What to do: Please return each entry that follows exactly as given, but without pictures.

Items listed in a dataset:
---------------
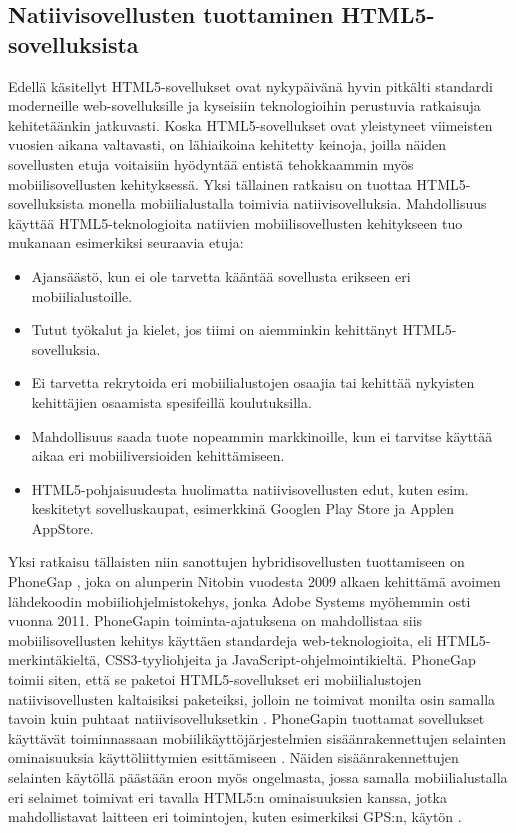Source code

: \documentclass[finnish,nonumbib,nocopyright]{gradu2}
\begin{document}
\subsection{Natiivisovellusten tuottaminen HTML5-sovelluksista}
Edellä käsitellyt HTML5-sovellukset ovat nykypäivänä hyvin pitkälti standardi moderneille web-sovelluksille ja kyseisiin teknologioihin perustuvia ratkaisuja kehitetäänkin jatkuvasti. Koska HTML5-sovellukset ovat yleistyneet viimeisten vuosien aikana valtavasti, on lähiaikoina kehitetty keinoja, joilla näiden sovellusten etuja voitaisiin hyödyntää entistä tehokkaammin myös mobiilisovellusten kehityksessä. Yksi tällainen ratkaisu on tuottaa HTML5-sovelluksista monella mobiilialustalla toimivia natiivisovelluksia. Mahdollisuus käyttää HTML5-teknologioita natiivien mobiilisovellusten kehitykseen tuo mukanaan esimerkiksi seuraavia etuja:
\begin{itemize}
\item Ajansäästö, kun ei ole tarvetta kääntää sovellusta erikseen eri mobiilialustoille.
\item Tutut työkalut ja kielet, jos tiimi on aiemminkin kehittänyt HTML5-sovelluksia.
\item Ei tarvetta rekrytoida eri mobiilialustojen osaajia tai kehittää nykyisten kehittäjien osaamista spesifeillä koulutuksilla.
\item Mahdollisuus saada tuote nopeammin markkinoille, kun ei tarvitse käyttää aikaa eri mobiiliversioiden kehittämiseen.
\item HTML5-pohjaisuudesta huolimatta natiivisovellusten edut, kuten esim. keskitetyt sovelluskaupat, esimerkkinä Googlen Play Store ja Applen AppStore.
\end{itemize} 

Yksi ratkaisu tällaisten niin sanottujen hybridisovellusten tuottamiseen on PhoneGap \cite{phonegap}, joka on alunperin Nitobin vuodesta 2009 alkaen kehittämä avoimen lähdekoodin mobiiliohjelmistokehys, jonka Adobe Systems myöhemmin osti vuonna 2011. PhoneGapin toiminta-ajatuksena on mahdollistaa siis mobiilisovellusten kehitys käyttäen standardeja web-teknologioita, eli HTML5-merkintäkieltä, CSS3-tyyliohjeita ja JavaScript-ohjelmointikieltä. PhoneGap toimii siten, että se paketoi HTML5-sovellukset eri mobiilialustojen natiivisovellusten kaltaisiksi paketeiksi, jolloin ne toimivat monilta osin samalla tavoin kuin puhtaat natiivisovelluksetkin \cite{phonegap}. PhoneGapin tuottamat sovellukset käyttävät toiminnassaan mobiilikäyttöjärjestelmien sisäänrakennettujen selainten ominaisuuksia käyttöliittymien esittämiseen \cite{phonegap2}. Näiden sisäänrakennettujen selainten käytöllä päästään eroon myös ongelmasta, jossa samalla mobiilialustalla eri selaimet toimivat eri tavalla HTML5:n ominaisuuksien kanssa, jotka mahdollistavat laitteen eri toimintojen, kuten esimerkiksi GPS:n, käytön \cite{phonegap2}.
\end{document}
---------------
Answer below:
Source code

: \documentclass[finnish,nonumbib,nocopyright]{gradu2}
\begin{document}
\subsection{Natiivisovellusten tuottaminen HTML5-sovelluksista}
Edellä käsitellyt HTML5-sovellukset ovat nykypäivänä hyvin pitkälti standardi moderneille web-sovelluksille ja kyseisiin teknologioihin perustuvia ratkaisuja kehitetäänkin jatkuvasti. Koska HTML5-sovellukset ovat yleistyneet viimeisten vuosien aikana valtavasti, on lähiaikoina kehitetty keinoja, joilla näiden sovellusten etuja voitaisiin hyödyntää entistä tehokkaammin myös mobiilisovellusten kehityksessä. Yksi tällainen ratkaisu on tuottaa HTML5-sovelluksista monella mobiilialustalla toimivia natiivisovelluksia. Mahdollisuus käyttää HTML5-teknologioita natiivien mobiilisovellusten kehitykseen tuo mukanaan esimerkiksi seuraavia etuja:
\begin{itemize}
\item Ajansäästö, kun ei ole tarvetta kääntää sovellusta erikseen eri mobiilialustoille.
\item Tutut työkalut ja kielet, jos tiimi on aiemminkin kehittänyt HTML5-sovelluksia.
\item Ei tarvetta rekrytoida eri mobiilialustojen osaajia tai kehittää nykyisten kehittäjien osaamista spesifeillä koulutuksilla.
\item Mahdollisuus saada tuote nopeammin markkinoille, kun ei tarvitse käyttää aikaa eri mobiiliversioiden kehittämiseen.
\item HTML5-pohjaisuudesta huolimatta natiivisovellusten edut, kuten esim. keskitetyt sovelluskaupat, esimerkkinä Googlen Play Store ja Applen AppStore.
\end{itemize} 

Yksi ratkaisu tällaisten niin sanottujen hybridisovellusten tuottamiseen on PhoneGap \cite{phonegap}, joka on alunperin Nitobin vuodesta 2009 alkaen kehittämä avoimen lähdekoodin mobiiliohjelmistokehys, jonka Adobe Systems myöhemmin osti vuonna 2011. PhoneGapin toiminta-ajatuksena on mahdollistaa siis mobiilisovellusten kehitys käyttäen standardeja web-teknologioita, eli HTML5-merkintäkieltä, CSS3-tyyliohjeita ja JavaScript-ohjelmointikieltä. PhoneGap toimii siten, että se paketoi HTML5-sovellukset eri mobiilialustojen natiivisovellusten kaltaisiksi paketeiksi, jolloin ne toimivat monilta osin samalla tavoin kuin puhtaat natiivisovelluksetkin \cite{phonegap}. PhoneGapin tuottamat sovellukset käyttävät toiminnassaan mobiilikäyttöjärjestelmien sisäänrakennettujen selainten ominaisuuksia käyttöliittymien esittämiseen \cite{phonegap2}. Näiden sisäänrakennettujen selainten käytöllä päästään eroon myös ongelmasta, jossa samalla mobiilialustalla eri selaimet toimivat eri tavalla HTML5:n ominaisuuksien kanssa, jotka mahdollistavat laitteen eri toimintojen, kuten esimerkiksi GPS:n, käytön \cite{phonegap2}.
\end{document}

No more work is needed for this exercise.